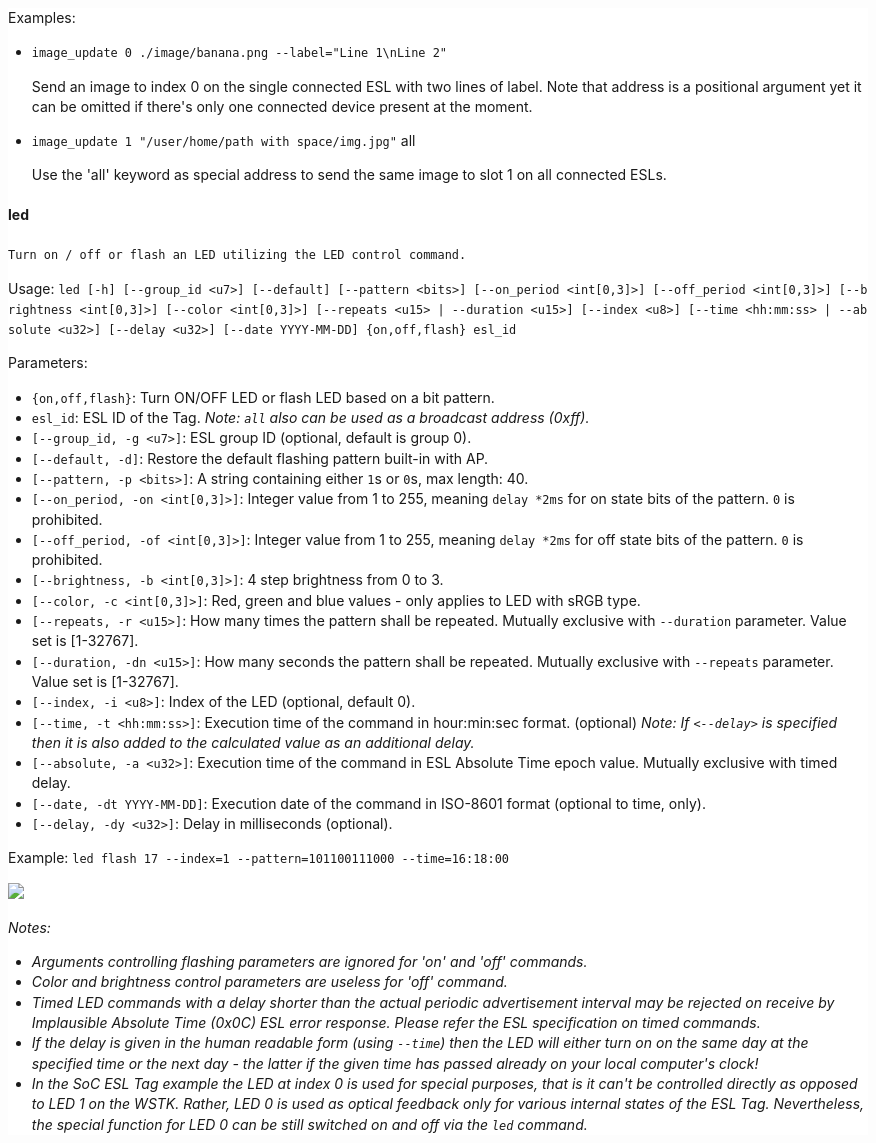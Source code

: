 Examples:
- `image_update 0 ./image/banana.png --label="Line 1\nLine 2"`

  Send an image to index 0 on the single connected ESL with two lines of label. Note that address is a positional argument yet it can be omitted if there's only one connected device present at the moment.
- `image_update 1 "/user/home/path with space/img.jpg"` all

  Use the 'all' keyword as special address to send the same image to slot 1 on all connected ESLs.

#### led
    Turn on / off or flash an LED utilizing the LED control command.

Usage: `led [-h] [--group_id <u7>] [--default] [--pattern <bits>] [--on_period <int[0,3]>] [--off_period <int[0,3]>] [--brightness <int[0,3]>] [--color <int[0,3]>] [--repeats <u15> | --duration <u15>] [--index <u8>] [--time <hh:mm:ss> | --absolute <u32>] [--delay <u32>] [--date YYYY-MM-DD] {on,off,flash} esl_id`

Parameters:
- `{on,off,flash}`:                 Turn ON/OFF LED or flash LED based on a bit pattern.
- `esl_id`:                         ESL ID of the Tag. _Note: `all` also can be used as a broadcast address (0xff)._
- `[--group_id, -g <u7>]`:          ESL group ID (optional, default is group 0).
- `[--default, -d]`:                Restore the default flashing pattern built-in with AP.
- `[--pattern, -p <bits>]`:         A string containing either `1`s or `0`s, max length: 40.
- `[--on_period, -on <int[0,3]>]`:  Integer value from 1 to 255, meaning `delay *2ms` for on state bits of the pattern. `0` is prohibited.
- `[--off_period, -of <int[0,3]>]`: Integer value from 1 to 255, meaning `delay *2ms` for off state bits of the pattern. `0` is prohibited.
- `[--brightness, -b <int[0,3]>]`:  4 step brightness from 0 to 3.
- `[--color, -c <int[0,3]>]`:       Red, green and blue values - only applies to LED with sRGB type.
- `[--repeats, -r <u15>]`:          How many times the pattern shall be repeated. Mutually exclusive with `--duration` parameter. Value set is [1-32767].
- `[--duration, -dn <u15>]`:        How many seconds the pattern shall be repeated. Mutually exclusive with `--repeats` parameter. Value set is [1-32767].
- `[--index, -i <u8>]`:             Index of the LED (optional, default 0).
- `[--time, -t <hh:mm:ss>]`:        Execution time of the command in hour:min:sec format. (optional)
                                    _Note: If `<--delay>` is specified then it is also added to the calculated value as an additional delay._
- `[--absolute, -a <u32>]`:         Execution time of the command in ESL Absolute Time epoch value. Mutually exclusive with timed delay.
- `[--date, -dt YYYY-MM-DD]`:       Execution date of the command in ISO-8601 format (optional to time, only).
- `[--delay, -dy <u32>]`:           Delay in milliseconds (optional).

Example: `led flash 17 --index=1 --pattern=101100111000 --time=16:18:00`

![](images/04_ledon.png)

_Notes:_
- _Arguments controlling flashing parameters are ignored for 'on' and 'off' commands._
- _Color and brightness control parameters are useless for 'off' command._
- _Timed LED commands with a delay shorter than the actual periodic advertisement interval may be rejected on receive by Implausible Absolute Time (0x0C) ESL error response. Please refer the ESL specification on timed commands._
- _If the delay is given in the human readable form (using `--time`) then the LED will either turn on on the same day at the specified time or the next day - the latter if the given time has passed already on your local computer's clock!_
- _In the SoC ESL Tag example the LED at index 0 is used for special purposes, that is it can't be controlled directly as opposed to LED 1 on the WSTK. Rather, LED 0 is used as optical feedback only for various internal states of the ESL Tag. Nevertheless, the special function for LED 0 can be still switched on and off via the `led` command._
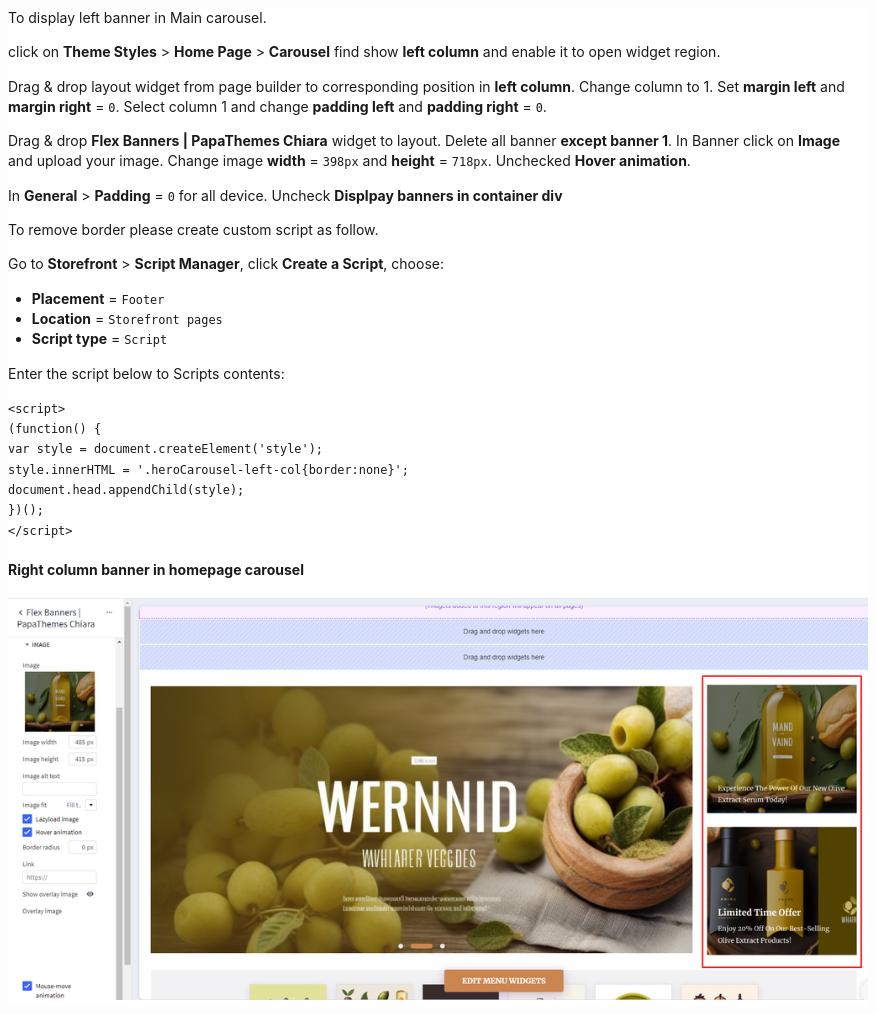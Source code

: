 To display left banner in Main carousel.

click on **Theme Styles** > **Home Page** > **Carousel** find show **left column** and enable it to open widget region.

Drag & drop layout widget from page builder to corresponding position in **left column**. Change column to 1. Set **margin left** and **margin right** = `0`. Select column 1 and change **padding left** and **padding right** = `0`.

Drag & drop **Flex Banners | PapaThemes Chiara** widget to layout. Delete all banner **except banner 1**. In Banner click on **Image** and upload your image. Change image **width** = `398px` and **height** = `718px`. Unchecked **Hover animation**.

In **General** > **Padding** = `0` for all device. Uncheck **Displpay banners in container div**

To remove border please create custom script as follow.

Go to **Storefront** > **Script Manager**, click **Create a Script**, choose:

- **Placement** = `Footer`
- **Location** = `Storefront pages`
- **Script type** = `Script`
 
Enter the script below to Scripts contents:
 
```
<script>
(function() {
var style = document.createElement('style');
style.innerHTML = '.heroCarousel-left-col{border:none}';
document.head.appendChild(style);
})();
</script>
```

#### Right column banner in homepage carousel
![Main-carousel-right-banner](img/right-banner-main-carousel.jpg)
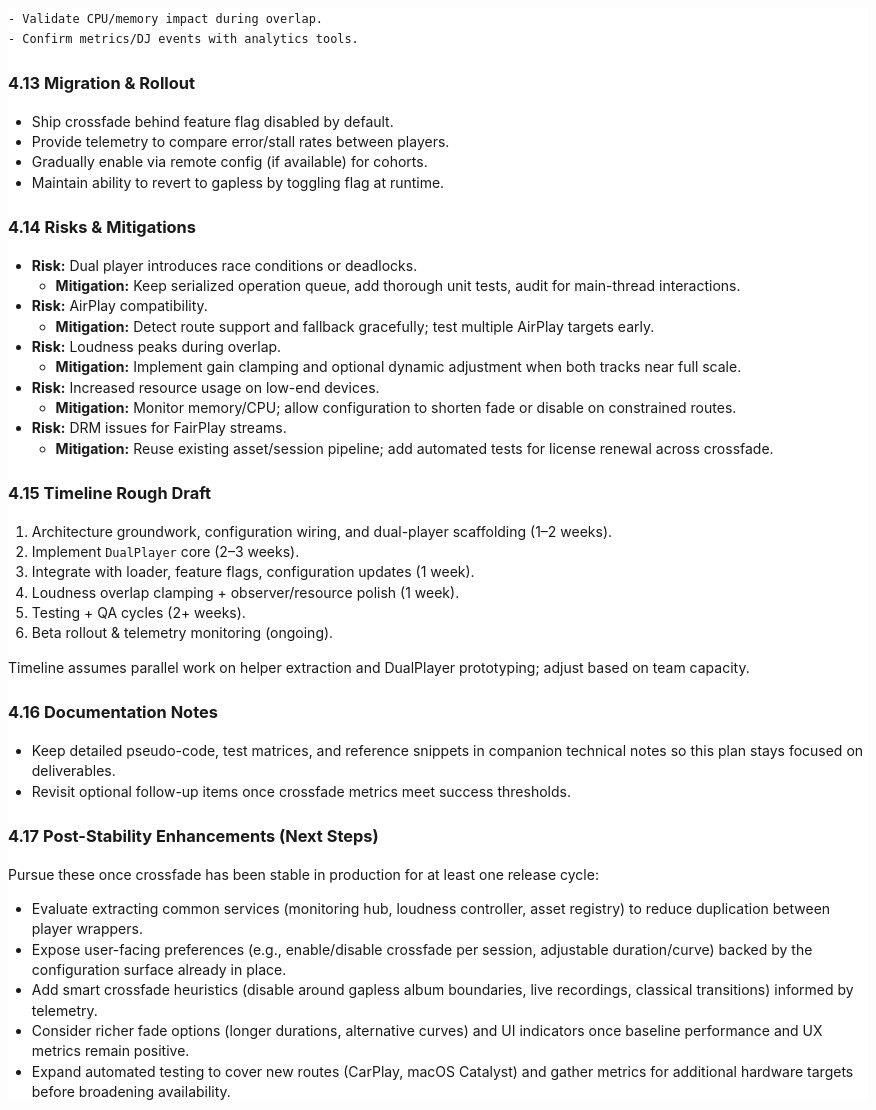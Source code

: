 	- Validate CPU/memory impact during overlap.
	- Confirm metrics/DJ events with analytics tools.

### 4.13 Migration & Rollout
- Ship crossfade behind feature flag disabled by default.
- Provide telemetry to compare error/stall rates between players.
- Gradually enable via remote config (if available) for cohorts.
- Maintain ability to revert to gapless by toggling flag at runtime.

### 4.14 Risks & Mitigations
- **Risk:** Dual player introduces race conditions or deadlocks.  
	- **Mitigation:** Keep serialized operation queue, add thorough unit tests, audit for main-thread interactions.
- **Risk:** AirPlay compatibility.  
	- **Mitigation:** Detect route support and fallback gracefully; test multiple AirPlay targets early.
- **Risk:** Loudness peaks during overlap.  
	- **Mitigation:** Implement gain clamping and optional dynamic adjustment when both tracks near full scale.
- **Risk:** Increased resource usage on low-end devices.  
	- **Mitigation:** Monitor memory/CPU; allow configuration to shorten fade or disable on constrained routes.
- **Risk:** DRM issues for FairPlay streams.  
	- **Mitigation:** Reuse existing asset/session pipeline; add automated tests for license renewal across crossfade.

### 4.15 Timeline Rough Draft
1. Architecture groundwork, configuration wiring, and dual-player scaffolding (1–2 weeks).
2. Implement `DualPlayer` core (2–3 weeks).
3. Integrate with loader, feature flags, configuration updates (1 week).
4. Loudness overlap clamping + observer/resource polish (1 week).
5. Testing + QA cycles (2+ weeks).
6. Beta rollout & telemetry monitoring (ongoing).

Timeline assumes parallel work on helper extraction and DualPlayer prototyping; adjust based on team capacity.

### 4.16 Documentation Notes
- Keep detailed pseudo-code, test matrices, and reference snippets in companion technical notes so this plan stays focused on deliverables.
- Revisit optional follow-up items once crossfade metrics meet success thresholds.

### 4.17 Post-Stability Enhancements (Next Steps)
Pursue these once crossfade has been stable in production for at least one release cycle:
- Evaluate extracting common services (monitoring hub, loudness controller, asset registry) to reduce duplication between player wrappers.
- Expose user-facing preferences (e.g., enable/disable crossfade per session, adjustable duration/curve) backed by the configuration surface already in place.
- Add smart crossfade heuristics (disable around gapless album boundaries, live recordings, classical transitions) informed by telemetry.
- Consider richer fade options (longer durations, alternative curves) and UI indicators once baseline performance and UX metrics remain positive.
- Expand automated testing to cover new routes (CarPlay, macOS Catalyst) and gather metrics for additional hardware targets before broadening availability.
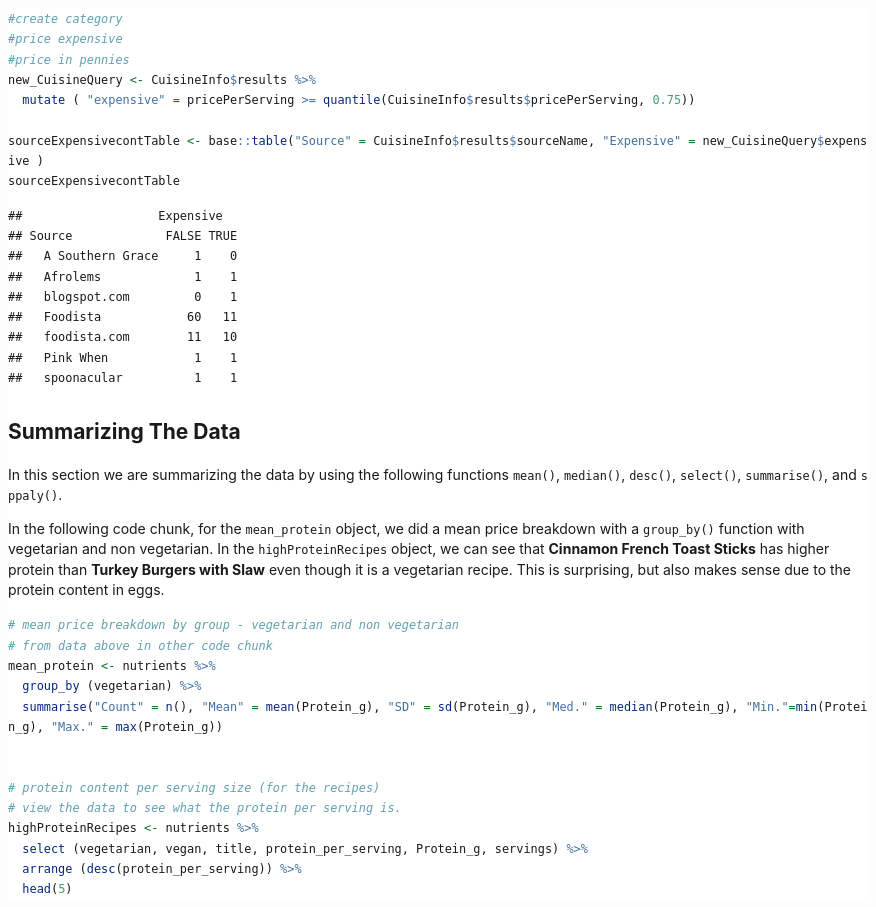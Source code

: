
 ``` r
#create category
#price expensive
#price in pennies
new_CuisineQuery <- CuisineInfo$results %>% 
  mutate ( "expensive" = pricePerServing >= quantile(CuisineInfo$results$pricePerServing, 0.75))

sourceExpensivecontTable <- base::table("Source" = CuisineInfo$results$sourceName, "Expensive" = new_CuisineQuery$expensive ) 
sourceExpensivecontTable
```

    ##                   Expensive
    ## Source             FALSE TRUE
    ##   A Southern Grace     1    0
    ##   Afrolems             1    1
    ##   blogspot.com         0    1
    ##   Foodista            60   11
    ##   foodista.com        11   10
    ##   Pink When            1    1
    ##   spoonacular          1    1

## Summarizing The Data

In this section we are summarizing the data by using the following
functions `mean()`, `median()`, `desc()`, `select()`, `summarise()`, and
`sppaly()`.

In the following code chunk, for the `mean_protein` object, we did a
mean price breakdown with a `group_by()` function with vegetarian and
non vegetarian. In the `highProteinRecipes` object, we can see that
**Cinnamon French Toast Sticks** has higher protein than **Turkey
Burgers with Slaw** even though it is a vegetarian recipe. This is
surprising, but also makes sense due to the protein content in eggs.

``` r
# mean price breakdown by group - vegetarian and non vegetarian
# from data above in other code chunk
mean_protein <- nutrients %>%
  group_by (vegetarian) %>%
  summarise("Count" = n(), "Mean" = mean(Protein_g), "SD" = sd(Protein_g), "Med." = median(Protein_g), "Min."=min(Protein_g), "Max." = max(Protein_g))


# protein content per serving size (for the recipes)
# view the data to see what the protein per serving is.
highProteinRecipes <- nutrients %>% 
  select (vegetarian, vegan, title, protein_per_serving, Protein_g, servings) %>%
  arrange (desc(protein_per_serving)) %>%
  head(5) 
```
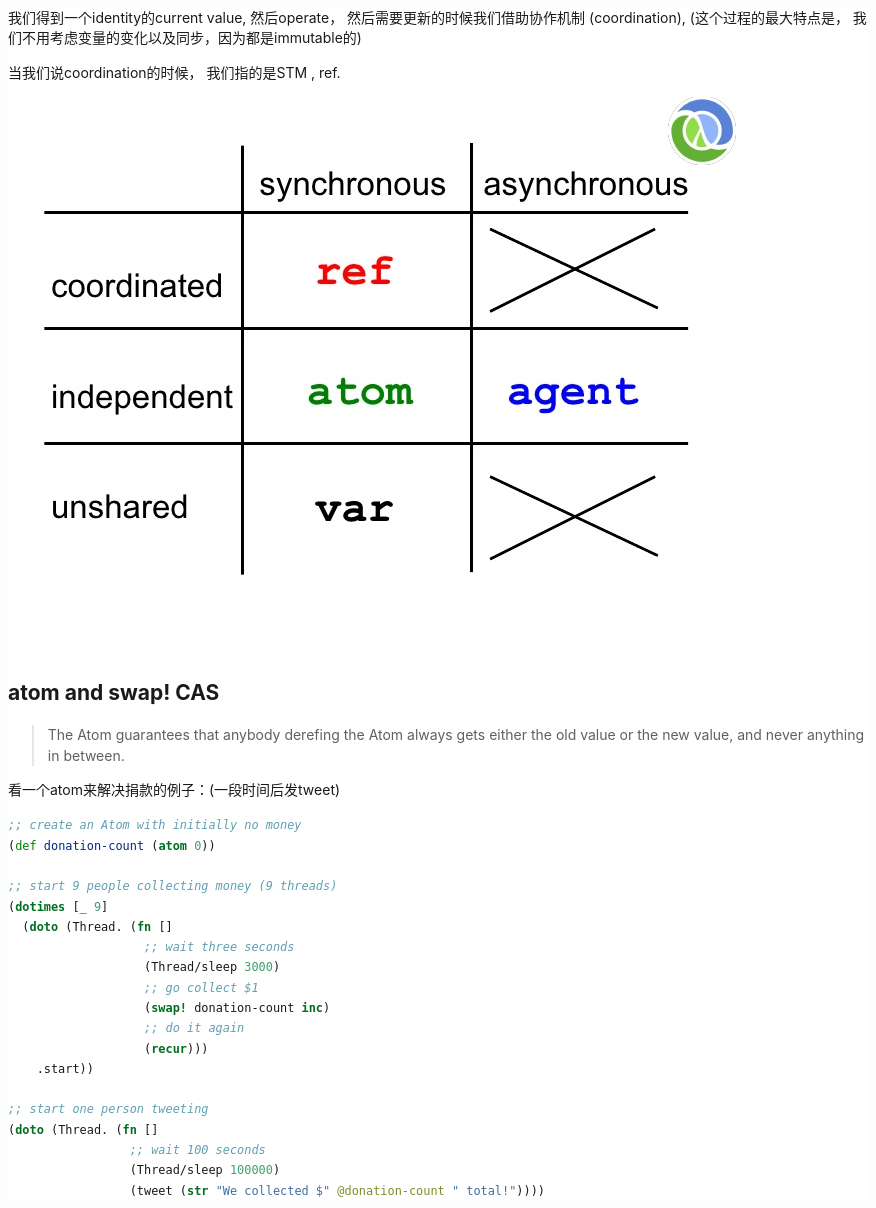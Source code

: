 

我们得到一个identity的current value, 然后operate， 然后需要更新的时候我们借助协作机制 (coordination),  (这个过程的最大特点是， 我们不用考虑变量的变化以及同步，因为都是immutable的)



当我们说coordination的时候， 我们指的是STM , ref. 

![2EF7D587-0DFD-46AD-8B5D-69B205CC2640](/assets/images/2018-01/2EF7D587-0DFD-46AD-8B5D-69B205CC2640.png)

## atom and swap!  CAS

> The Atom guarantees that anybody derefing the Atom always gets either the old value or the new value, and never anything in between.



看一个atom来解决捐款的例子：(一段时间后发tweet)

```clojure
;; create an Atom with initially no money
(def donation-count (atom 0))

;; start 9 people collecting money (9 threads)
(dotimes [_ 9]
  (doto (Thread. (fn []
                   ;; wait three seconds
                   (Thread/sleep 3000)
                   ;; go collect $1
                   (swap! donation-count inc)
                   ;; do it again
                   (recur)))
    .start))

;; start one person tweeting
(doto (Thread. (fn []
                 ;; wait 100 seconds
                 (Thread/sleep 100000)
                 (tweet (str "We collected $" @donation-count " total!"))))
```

# # # #

▸ Aim of the task
Your response should contain each line of the listing in which the word "during" occurs.

▸ Answer to this problem
: 	- Validate CPU/memory impact during overlap.
- **Risk:** Loudness peaks during overlap.  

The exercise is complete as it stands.